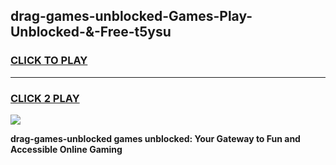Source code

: 
## drag-games-unblocked-Games-Play-Unblocked-&-Free-t5ysu
<h3>
<a href="https://premium76.site?title=drag-games-unblocked&ref=24A">CLICK TO PLAY</a></h3>
<hr>

<h3>
<a href="https://premium76.site?title=drag-games-unblocked&ref=24A">CLICK 2 PLAY</a>
  
</h3>

<a href="https://premium76.site?title=drag-games-unblocked&ref=24A"><img src="https://clearcache.store/games.png"></a>


**drag-games-unblocked games unblocked: Your Gateway to Fun and Accessible Online Gaming**
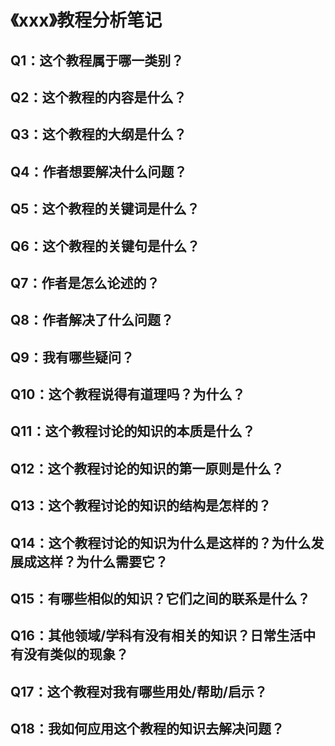 # 《xxx》教程分析笔记

## Q1：这个教程属于哪一类别？

## Q2：这个教程的内容是什么？

## Q3：这个教程的大纲是什么？

## Q4：作者想要解决什么问题？

## Q5：这个教程的关键词是什么？

## Q6：这个教程的关键句是什么？

## Q7：作者是怎么论述的？

## Q8：作者解决了什么问题？

## Q9：我有哪些疑问？

## Q10：这个教程说得有道理吗？为什么？

## Q11：这个教程讨论的知识的本质是什么？

## Q12：这个教程讨论的知识的第一原则是什么？

## Q13：这个教程讨论的知识的结构是怎样的？

## Q14：这个教程讨论的知识为什么是这样的？为什么发展成这样？为什么需要它？

## Q15：有哪些相似的知识？它们之间的联系是什么？

## Q16：其他领域/学科有没有相关的知识？日常生活中有没有类似的现象？

## Q17：这个教程对我有哪些用处/帮助/启示？

## Q18：我如何应用这个教程的知识去解决问题？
--------------------------------
What is required:
Could you retype exactly the lines above from the one containing "## Q2：这个教程的内容是什么？" through the last line of the records, both included, and nothing else?

Output:
## Q2：这个教程的内容是什么？

## Q3：这个教程的大纲是什么？

## Q4：作者想要解决什么问题？

## Q5：这个教程的关键词是什么？

## Q6：这个教程的关键句是什么？

## Q7：作者是怎么论述的？

## Q8：作者解决了什么问题？

## Q9：我有哪些疑问？

## Q10：这个教程说得有道理吗？为什么？

## Q11：这个教程讨论的知识的本质是什么？

## Q12：这个教程讨论的知识的第一原则是什么？

## Q13：这个教程讨论的知识的结构是怎样的？

## Q14：这个教程讨论的知识为什么是这样的？为什么发展成这样？为什么需要它？

## Q15：有哪些相似的知识？它们之间的联系是什么？

## Q16：其他领域/学科有没有相关的知识？日常生活中有没有类似的现象？

## Q17：这个教程对我有哪些用处/帮助/启示？

## Q18：我如何应用这个教程的知识去解决问题？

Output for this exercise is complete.